Material shown:
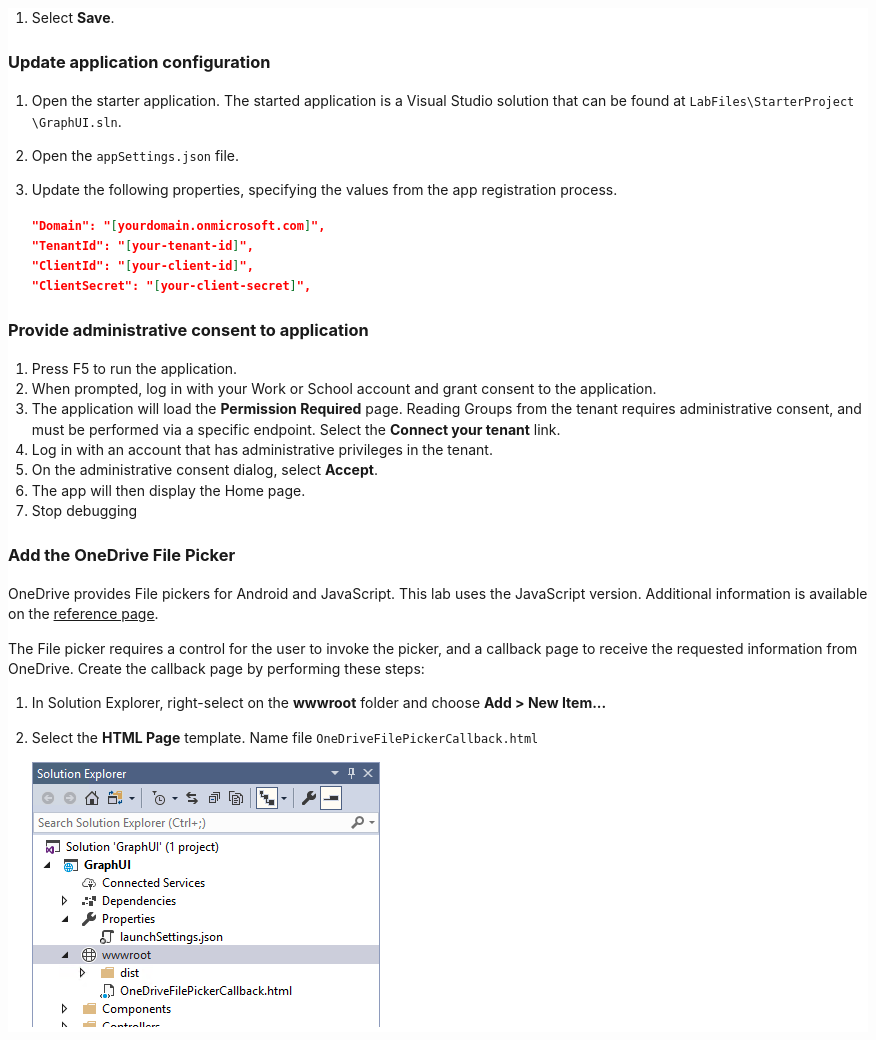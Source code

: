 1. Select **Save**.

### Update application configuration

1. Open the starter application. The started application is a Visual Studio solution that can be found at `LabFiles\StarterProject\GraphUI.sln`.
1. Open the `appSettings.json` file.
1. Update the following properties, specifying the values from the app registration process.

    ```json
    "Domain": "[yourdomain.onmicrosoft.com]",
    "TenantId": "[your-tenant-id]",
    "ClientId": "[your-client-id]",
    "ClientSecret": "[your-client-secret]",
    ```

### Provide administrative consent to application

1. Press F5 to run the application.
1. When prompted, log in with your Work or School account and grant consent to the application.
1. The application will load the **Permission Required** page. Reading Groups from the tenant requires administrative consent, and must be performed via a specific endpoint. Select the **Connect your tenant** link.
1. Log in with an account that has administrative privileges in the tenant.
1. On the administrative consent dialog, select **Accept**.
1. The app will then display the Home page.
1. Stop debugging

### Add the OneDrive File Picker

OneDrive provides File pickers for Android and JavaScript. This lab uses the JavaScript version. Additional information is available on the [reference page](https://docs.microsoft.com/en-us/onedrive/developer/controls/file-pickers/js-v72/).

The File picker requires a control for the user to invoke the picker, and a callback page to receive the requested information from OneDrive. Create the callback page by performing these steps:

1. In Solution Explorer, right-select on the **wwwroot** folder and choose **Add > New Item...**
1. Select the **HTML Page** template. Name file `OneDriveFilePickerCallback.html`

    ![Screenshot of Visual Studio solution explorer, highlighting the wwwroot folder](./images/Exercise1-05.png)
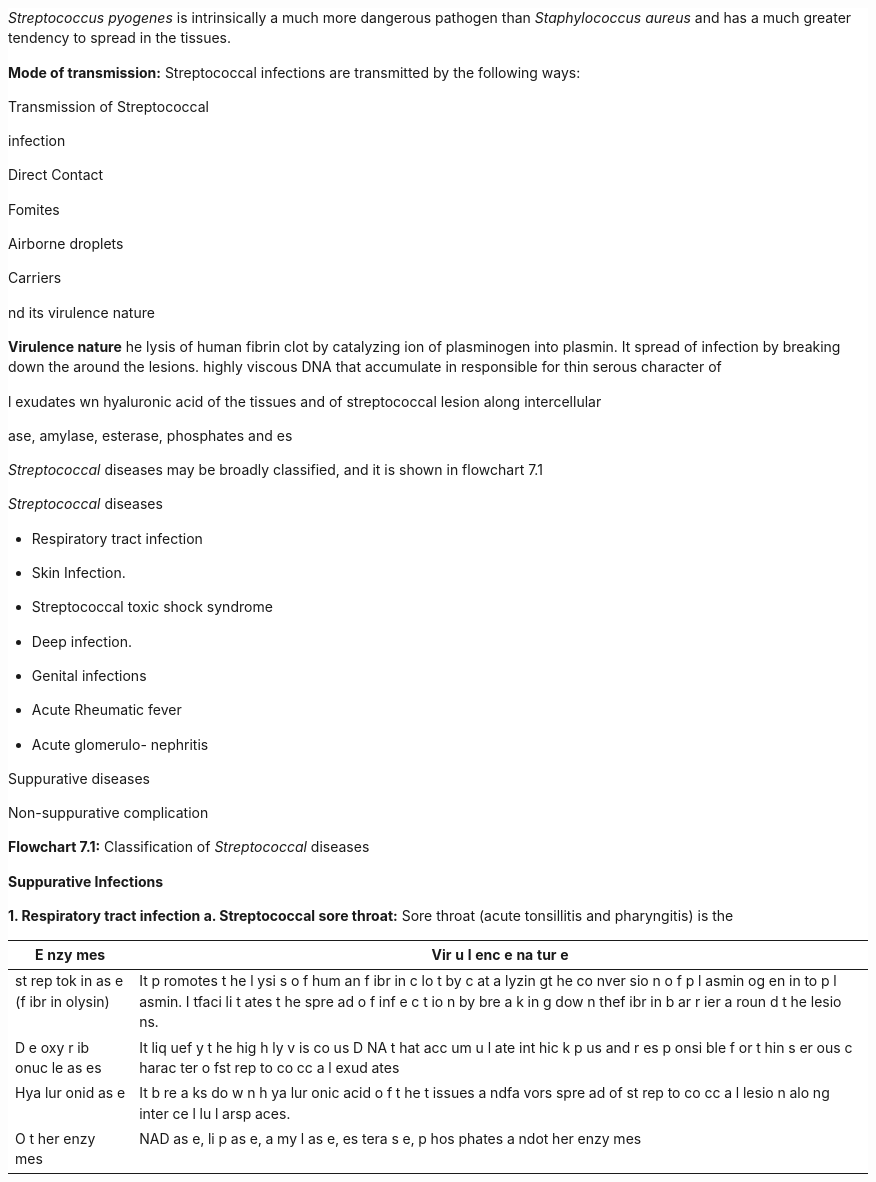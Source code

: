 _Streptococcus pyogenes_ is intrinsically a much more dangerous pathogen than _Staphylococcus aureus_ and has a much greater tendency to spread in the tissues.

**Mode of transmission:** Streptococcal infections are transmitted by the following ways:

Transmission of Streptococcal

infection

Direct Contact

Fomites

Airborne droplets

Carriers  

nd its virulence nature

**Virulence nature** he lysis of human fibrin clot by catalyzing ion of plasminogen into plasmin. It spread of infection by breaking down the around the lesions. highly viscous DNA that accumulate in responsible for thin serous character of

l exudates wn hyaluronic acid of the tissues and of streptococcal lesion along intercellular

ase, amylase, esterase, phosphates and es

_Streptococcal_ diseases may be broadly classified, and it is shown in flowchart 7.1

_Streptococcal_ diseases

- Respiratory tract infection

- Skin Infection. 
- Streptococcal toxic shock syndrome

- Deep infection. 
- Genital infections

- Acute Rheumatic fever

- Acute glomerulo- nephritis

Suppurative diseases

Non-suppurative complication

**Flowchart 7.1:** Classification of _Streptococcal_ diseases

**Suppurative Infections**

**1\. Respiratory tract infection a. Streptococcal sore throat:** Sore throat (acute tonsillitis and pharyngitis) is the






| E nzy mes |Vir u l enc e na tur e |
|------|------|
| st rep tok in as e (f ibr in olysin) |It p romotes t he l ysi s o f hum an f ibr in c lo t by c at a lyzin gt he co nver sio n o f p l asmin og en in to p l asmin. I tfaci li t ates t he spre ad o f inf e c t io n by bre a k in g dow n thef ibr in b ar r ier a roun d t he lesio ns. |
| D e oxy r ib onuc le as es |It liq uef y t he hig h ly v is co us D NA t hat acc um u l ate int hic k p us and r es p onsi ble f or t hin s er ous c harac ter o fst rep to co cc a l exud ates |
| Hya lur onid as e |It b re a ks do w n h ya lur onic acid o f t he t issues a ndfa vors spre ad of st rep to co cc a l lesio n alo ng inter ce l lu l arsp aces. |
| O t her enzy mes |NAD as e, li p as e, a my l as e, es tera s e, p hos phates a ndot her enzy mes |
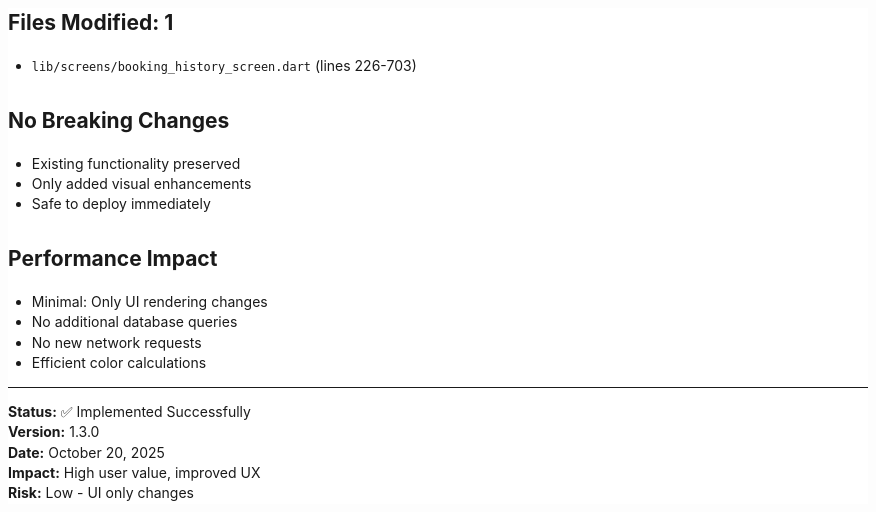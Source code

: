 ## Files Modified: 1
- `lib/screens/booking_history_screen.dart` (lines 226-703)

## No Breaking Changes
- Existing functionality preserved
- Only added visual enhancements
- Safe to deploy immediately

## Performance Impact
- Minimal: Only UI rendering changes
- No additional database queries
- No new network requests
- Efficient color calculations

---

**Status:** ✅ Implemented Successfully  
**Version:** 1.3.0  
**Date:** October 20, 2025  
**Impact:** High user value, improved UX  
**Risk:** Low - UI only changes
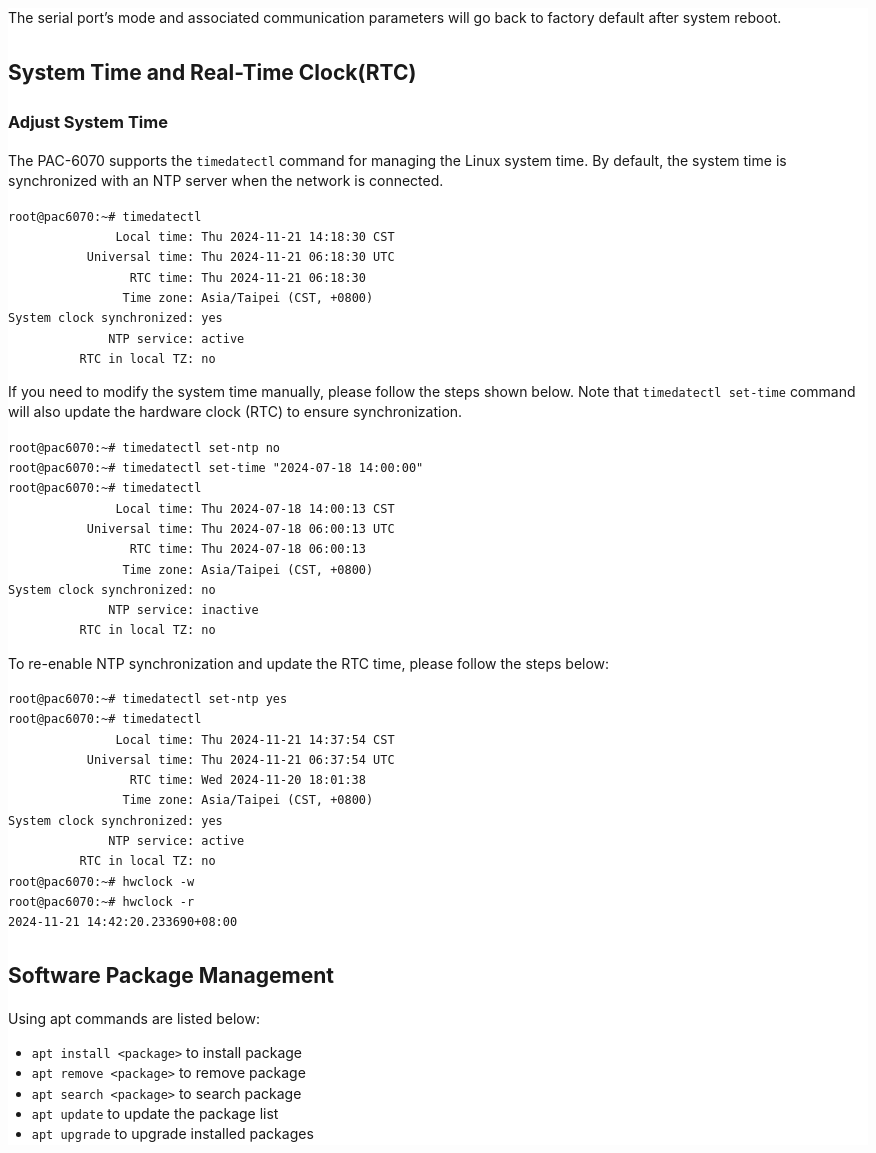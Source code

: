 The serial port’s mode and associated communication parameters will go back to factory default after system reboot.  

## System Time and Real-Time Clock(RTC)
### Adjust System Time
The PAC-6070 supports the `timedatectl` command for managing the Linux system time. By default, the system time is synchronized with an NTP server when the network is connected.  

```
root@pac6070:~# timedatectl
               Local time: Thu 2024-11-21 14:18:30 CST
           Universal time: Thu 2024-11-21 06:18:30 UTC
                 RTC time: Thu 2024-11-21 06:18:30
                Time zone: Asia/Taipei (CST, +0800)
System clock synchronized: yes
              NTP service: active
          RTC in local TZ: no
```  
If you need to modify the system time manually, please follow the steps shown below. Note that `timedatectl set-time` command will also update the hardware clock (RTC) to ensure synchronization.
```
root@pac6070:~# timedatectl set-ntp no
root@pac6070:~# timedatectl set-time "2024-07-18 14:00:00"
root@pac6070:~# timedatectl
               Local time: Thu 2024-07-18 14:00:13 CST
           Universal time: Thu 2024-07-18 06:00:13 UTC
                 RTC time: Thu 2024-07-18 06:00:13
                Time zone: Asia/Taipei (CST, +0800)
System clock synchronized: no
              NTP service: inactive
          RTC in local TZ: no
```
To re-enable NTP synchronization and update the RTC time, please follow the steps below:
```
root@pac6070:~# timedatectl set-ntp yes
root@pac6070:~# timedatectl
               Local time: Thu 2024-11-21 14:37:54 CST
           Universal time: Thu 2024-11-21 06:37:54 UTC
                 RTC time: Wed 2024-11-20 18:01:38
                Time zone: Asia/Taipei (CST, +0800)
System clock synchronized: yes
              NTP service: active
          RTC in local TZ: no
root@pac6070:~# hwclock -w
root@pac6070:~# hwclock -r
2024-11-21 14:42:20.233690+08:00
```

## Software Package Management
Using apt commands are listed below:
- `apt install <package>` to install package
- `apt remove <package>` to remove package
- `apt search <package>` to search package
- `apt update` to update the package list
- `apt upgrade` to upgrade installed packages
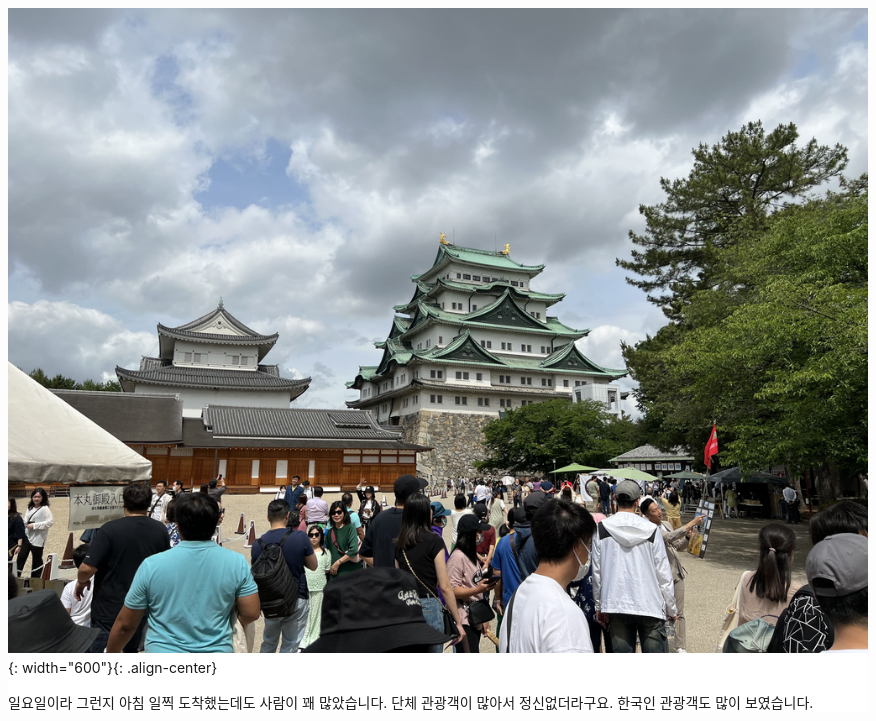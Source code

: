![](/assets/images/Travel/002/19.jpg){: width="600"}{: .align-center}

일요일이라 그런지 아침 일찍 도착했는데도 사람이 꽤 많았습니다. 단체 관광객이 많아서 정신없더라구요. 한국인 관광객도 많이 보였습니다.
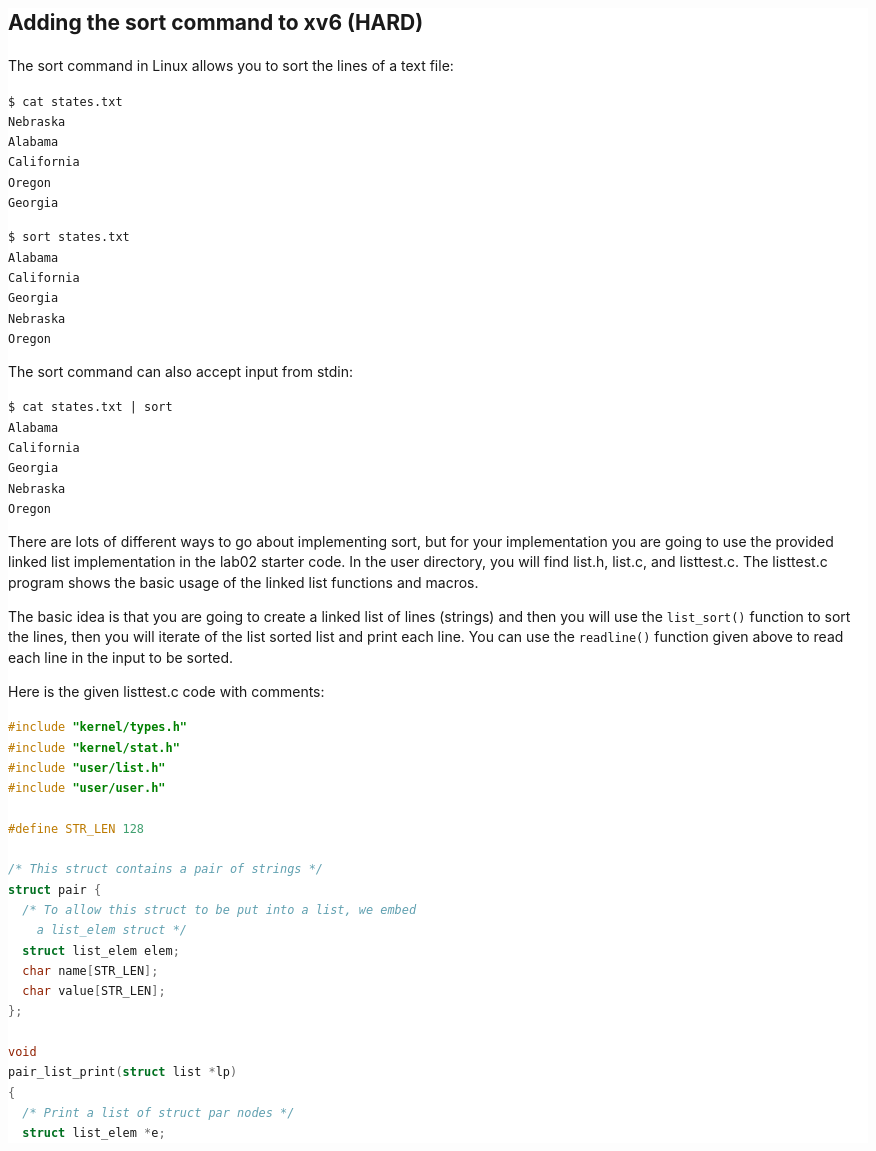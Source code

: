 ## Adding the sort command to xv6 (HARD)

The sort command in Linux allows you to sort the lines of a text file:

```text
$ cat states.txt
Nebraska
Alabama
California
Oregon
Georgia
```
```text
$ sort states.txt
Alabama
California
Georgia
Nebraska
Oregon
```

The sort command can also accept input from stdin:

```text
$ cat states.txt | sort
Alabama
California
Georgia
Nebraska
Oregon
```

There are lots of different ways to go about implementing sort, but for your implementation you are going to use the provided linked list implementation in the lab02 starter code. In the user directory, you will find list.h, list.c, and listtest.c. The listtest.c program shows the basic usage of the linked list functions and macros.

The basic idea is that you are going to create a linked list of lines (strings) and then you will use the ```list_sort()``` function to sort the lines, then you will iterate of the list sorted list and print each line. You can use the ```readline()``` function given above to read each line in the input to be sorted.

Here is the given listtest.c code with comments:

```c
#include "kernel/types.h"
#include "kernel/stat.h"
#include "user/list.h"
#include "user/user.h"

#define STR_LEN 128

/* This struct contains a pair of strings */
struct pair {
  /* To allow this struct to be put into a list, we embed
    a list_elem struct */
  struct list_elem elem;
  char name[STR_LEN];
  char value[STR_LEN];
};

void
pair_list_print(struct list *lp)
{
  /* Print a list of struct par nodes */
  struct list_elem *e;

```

What is needed: Where a line in the records above includes the string "synchronization", show it.

Answer:
If you need to modify the system time manually, please follow the steps shown below. Note that `timedatectl set-time` command will also update the hardware clock (RTC) to ensure synchronization.
To re-enable NTP synchronization and update the RTC time, please follow the steps below:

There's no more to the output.